Laissant complètement à l’écart la question qui a donné naissance à cette controverse, et uniquement préoccupé d’éclaircir un point de droit public, nous nous proposons de déterminer, par l’étude des traditions parlementaires de la France, par l’examen des textes législatifs, enfin par des exemples empruntés à d’autres pays, le sens qu’il convient d’attacher à l’article 8 de notre nouvelle constitution.


I.

La charte de 1814 est le premier monument du régime parlementaire, non-seulement en France, mais sur le continent européen. Claire, précise et succincte, elle avait dégagé des vieilles traditions de notre droit national et des pratiques de nos voisins d’Angleterre les principes essentiels de tout gouvernement libre, et elle les avait traduits en articles de loi avec la netteté ordinaire de l’esprit français. Aussi s’est-elle offerte tout naturellement, comme un modèle à suivre, aux nations continentales lorsqu’elles se sont donné des institutions parlementaires; ses dispositions principales se retrouvent presque littéralement dans les lois de plusieurs pays. L’acte additionnel de 1815, qui la reproduit presque servilement, ne fut qu’un hommage à la sagesse et à l’esprit libéral qui en avaient inspiré la rédaction.

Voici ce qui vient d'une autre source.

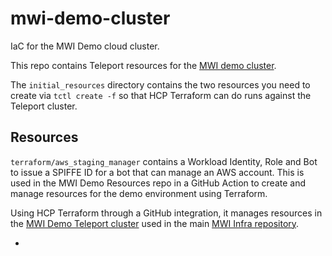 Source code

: # mwi-demo-cluster

IaC for the MWI Demo cloud cluster.

This repo contains Teleport resources for the [MWI demo cluster](https://mwidemo.cloud.gravitational.io).

The `initial_resources` directory contains the two resources you need to create
via `tctl create -f` so that HCP Terraform can do runs against the Teleport cluster.

## Resources

`terraform/aws_staging_manager` contains a Workload Identity, Role and Bot to issue
a SPIFFE ID for a bot that can manage an AWS account. This is used in the MWI Demo 
Resources repo in a GitHub Action to create and manage resources for the demo 
environment using Terraform.

Using HCP Terraform through a GitHub integration, it manages resources in the
[MWI Demo Teleport cluster](https://mwidemo.cloud.gravitational.io)
used in the main [MWI Infra repository](https://github.com/asteroid-earth/mwi-demo-infra).

* 
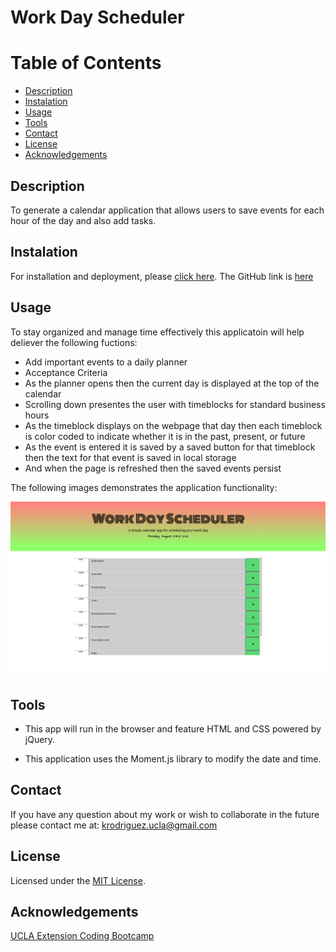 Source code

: # Work Day Scheduler

# Table of Contents

* [Description](#description)
* [Instalation](#instalation)
* [Usage](#usage)
* [Tools](#tools)
* [Contact](#contact)
* [License](#license)
* [Acknowledgements](#acknowledgements)

## Description 
To generate a calendar application that allows users to save events for each hour of the day and also add tasks. 

## Instalation
For installation and deployment, please [click here](https://kimberly-rodriguez.github.io/work-day-scheduler/). The GitHub link is [here](https://github.com/Kimberly-Rodriguez/work-day-scheduler)

## Usage

To stay organized and manage time effectively this applicatoin will help deliever the following fuctions:
 - Add important events to a daily planner
 - Acceptance Criteria
 - As the planner opens then the current day is displayed at the top of the calendar
 - Scrolling down presentes the user with timeblocks for standard business hours
 - As the timeblock displays on the webpage that day then each timeblock is color coded to indicate whether it is in the past, present, or future
 - As the event is entered it is saved by a saved button for that timeblock then the text for that event is saved in local storage
 - And when the page is refreshed then the saved events persist

The following images demonstrates the application functionality:

 !["screen shot 1 of website showing all inputs"](./images/screenShot01.png)


## Tools

* This app will run in the browser and feature HTML and CSS powered by jQuery.

* This application uses the Moment.js library to modify the date and time. 



## Contact

If you have any question about my work or wish to collaborate in the future please contact me at: <krodriguez.ucla@gmail.com>

## License 

Licensed under the [MIT License](LICENSE).

## Acknowledgements
[UCLA Extension Coding Bootcamp](https://bootcamp.uclaextension.edu/coding/)




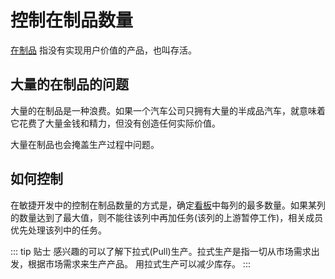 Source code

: # 控制在制品数量
[在制品](/term/wip.md) 指没有实现用户价值的产品，也叫存活。

## 大量的在制品的问题
大量的在制品是一种浪费。如果一个汽车公司只拥有大量的半成品汽车，就意味着它花费了大量金钱和精力，但没有创造任何实际价值。

大量在制品也会掩盖生产过程中问题。

## 如何控制
在敏捷开发中的控制在制品数量的方式是，确定[看板](/term/kanban)中每列的最多数量。如果某列的数量达到了最大值，则不能往该列中再加任务(该列的上游暂停工作)，相关成员优先处理该列中的任务。

::: tip 贴士
感兴趣的可以了解下拉式(Pull)生产。拉式生产是指一切从市场需求出发，根据市场需求来生产产品。
用拉式生产可以减少库存。
::: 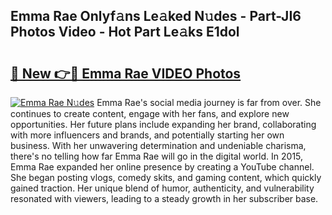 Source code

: ## Emma Rae Onlyf𝚊ns Le𝚊ked N𝚞des - Part-JI6 Photos Video - Hot Part Le𝚊ks E1dol

# <h2><a href="http://ab61030.deff.icu/?id=Emma+Rae">🔗 New 👉🔴 Emma Rae VIDEO Photos</a></h2>

[![Emma Rae N𝚞des](https://i.imgur.com/rIISA9y.gif)](http://ab61030.deff.icu/?id=Emma+Rae)
Emma Rae's social media journey is far from over. She continues to create content, engage with her fans, and explore new opportunities. Her future plans include expanding her brand, collaborating with more influencers and brands, and potentially starting her own business. With her unwavering determination and undeniable charisma, there's no telling how far Emma Rae will go in the digital world. In 2015, Emma Rae expanded her online presence by creating a YouTube channel. She began posting vlogs, comedy skits, and gaming content, which quickly gained traction. Her unique blend of humor, authenticity, and vulnerability resonated with viewers, leading to a steady growth in her subscriber base.

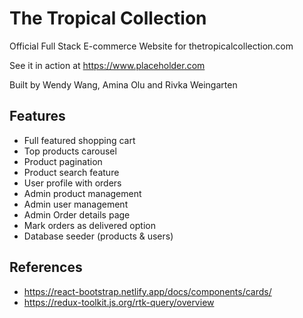 # The Tropical Collection

Official Full Stack E-commerce Website for thetropicalcollection.com

See it in action at https://www.placeholder.com

Built by Wendy Wang, Amina Olu and Rivka Weingarten

## Features

- Full featured shopping cart
- Top products carousel
- Product pagination
- Product search feature
- User profile with orders
- Admin product management
- Admin user management
- Admin Order details page
- Mark orders as delivered option
- Database seeder (products & users)

## References

- https://react-bootstrap.netlify.app/docs/components/cards/
- https://redux-toolkit.js.org/rtk-query/overview

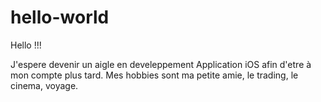 # hello-world

Hello !!!

J'espere devenir un aigle en develeppement Application iOS afin d'etre à mon compte plus tard.
Mes hobbies sont ma petite amie, le trading, le cinema, voyage.
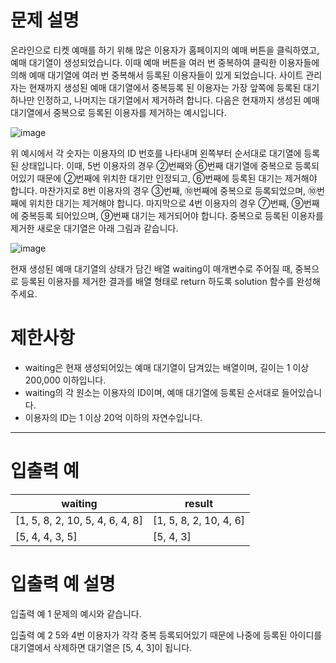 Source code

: # 문제 설명

온라인으로 티켓 예매를 하기 위해 많은 이용자가 홈페이지의 예매 버튼을 클릭하였고, 예매 대기열이 생성되었습니다. 이때 예매 버튼을 여러 번 중복하여 클릭한 이용자들에 의해 예매 대기열에 여러 번 중복해서 등록된 이용자들이 있게 되었습니다. 사이트 관리자는 현재까지 생성된 예매 대기열에서 중복등록 된 이용자는 가장 앞쪽에 등록된 대기 하나만 인정하고, 나머지는 대기열에서 제거하려 합니다. 다음은 현재까지 생성된 예매 대기열에서 중복으로 등록된 이용자를 제거하는 예시입니다.

![image](https://s3.ap-northeast-2.amazonaws.com/grepp-cloudfront/programmers_imgs/challengeable-imgs/2018013192%E1%84%90%E1%85%B5%E1%84%8F%E1%85%A6%E1%86%BA%E1%84%8B%E1%85%A8%E1%84%86%E1%85%A21_rranre.png "image")

위 예시에서 각 숫자는 이용자의 ID 번호를 나타내며 왼쪽부터 순서대로 대기열에 등록된 상태입니다. 이때, 5번 이용자의 경우 ②번째와 ⑥번째 대기열에 중복으로 등록되어있기 때문에 ②번째에 위치한 대기만 인정되고, ⑥번째에 등록된 대기는 제거해야 합니다. 마찬가지로 8번 이용자의 경우 ③번째, ⑩번째에 중복으로 등록되었으며, ⑩번째에 위치한 대기는 제거해야 합니다. 마지막으로 4번 이용자의 경우 ⑦번째, ⑨번째에 중복등록 되어있으며, ⑨번째 대기는 제거되어야 합니다. 중복으로 등록된 이용자를 제거한 새로운 대기열은 아래 그림과 같습니다.

![image](https://s3.ap-northeast-2.amazonaws.com/grepp-cloudfront/programmers_imgs/challengeable-imgs/2018013192%E1%84%90%E1%85%B5%E1%84%8F%E1%85%A6%E1%86%BA%E1%84%8B%E1%85%A8%E1%84%86%E1%85%A22_xbifti.png)

현재 생성된 예매 대기열의 상태가 담긴 배열 waiting이 매개변수로 주어질 때, 중복으로 등록된 이용자를 제거한 결과를 배열 형태로 return 하도록 solution 함수를 완성해주세요.

# 제한사항

* waiting은 현재 생성되어있는 예매 대기열이 담겨있는 배열이며, 길이는 1 이상 200,000 이하입니다.
* waiting의 각 원소는 이용자의 ID이며, 예매 대기열에 등록된 순서대로 들어있습니다.
* 이용자의 ID는 1 이상 20억 이하의 자연수입니다.

---

# 입출력 예

| waiting | result |
| --- | --- |
| \[1, 5, 8, 2, 10, 5, 4, 6, 4, 8\] | \[1, 5, 8, 2, 10, 4, 6\] |
| \[5, 4, 4, 3, 5\] | \[5, 4, 3\] |

# 입출력 예 설명

입출력 예 1
문제의 예시와 같습니다.

입출력 예 2
5와 4번 이용자가 각각 중복 등록되어있기 때문에 나중에 등록된 아이디를 대기열에서 삭제하면 대기열은 \[5, 4, 3\]이 됩니다. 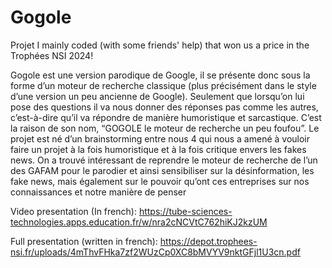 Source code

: # Gogole
Projet I mainly coded (with some friends' help) that won us a price in the Trophées NSI 2024!


Gogole est une version parodique de Google, il se présente donc sous la forme d’un
moteur de recherche classique (plus précisément dans le style d’une version un peu
ancienne de Google). Seulement que lorsqu’on lui pose des questions il va nous donner
des réponses pas comme les autres, c’est-à-dire qu’il va répondre de manière
humoristique et sarcastique. C’est la raison de son nom, “GOGOLE le moteur de
recherche un peu foufou”.
Le projet est né d’un brainstorming entre nous 4 qui nous a amené à vouloir faire un
projet à la fois humoristique et à la fois critique envers les fakes news. On a trouvé
intéressant de reprendre le moteur de recherche de l’un des GAFAM pour le parodier et
ainsi sensibiliser sur la désinformation, les fake news, mais également sur le pouvoir
qu’ont ces entreprises sur nos connaissances et notre manière de penser

Video presentation (In french):
https://tube-sciences-technologies.apps.education.fr/w/nra2cNCVtC762hiKJ2kzUM

Full presentation (written in french): 
https://depot.trophees-nsi.fr/uploads/4mThvFHka7zf2WUzCp0XC8bMVYV9nktGFjl1U3cn.pdf

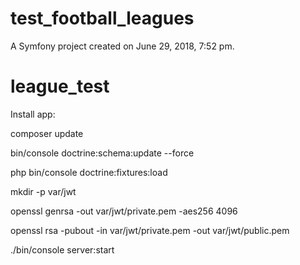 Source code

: test_football_leagues
=====================

A Symfony project created on June 29, 2018, 7:52 pm.
# league_test

Install app:



composer update

bin/console doctrine:schema:update --force

php bin/console doctrine:fixtures:load

mkdir -p var/jwt

openssl genrsa -out var/jwt/private.pem -aes256 4096

openssl rsa -pubout -in var/jwt/private.pem -out var/jwt/public.pem

./bin/console server:start

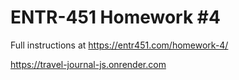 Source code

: # ENTR-451 Homework #4

Full instructions at https://entr451.com/homework-4/

https://travel-journal-js.onrender.com
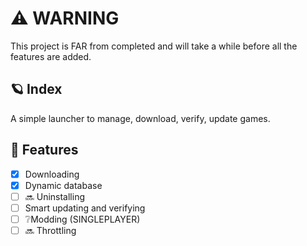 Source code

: # ⚠️ WARNING
This project is FAR from completed and will take a while before all the features are added.

## 🪐 Index
A simple launcher to manage, download, verify, update games.
​
## 📃 Features
- [x] Downloading
- [x] Dynamic database
- [ ] 🔜 Uninstalling
- [ ] Smart updating and verifying
- [ ] ❔Modding (SINGLEPLAYER)
- [ ] 🔜 Throttling
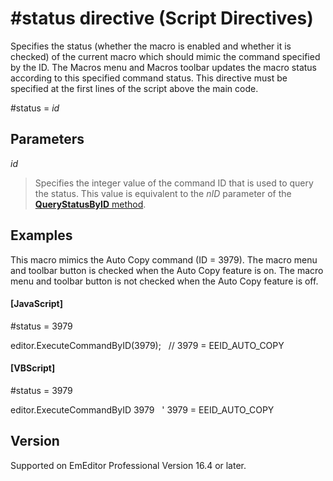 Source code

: # \#status directive (Script Directives)

Specifies the status (whether the macro is enabled and whether it is checked) of the current macro which should mimic the command specified by the ID. The Macros menu and Macros toolbar updates the macro status according to this specified command status. This directive must be specified at the first lines of the script above the main code.

#status = _id_

## Parameters

_id_

> Specifies the integer value of the command ID that is used to query the status. This value is equivalent to the _nID_ parameter of the [**QueryStatusByID** method](../editor/editor_querystatusbyid).

## Examples

This macro mimics the Auto Copy command (ID = 3979). The macro menu and toolbar button is checked when the Auto Copy feature is on. The macro menu and toolbar button is not checked when the Auto Copy feature is off.

#### \[JavaScript\]

#status = 3979

editor.ExecuteCommandByID(3979);   // 3979 = EEID\_AUTO\_COPY

#### \[VBScript\]

#status = 3979

editor.ExecuteCommandByID 3979   ' 3979 = EEID\_AUTO\_COPY

## Version

Supported on EmEditor Professional Version 16.4 or later.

La charte de 1814 partageait le pouvoir législatif entre deux chambres. Il n’est pas inutile de rapprocher et de citer textuellement les divers articles par lesquels elle en réglait l’organisation et le fonctionnement.


« Article 15. La puissance législative s’exerce collectivement par le roi, la chambre des pairs et la chambre des députés des départemens.

« Article 16. Le roi propose la loi.

« Article 17. La proposition de la loi est portée, au gré du roi, à la chambre des pairs ou à celle des députés, excepté la loi de l’impôt, qui doit être adressée d’abord à la chambre des députés.

« Article 22. Le roi seul sanctionne et promulgue les lois.

« Article 24. La chambre des pairs est une portion essentielle de la puissance législative.

« Article 47. La chambre des députés reçoit toutes les propositions d’impôts; ce n’est qu’après qu’elles ont été admises qu’elles peuvent être portées à la chambre des pairs. »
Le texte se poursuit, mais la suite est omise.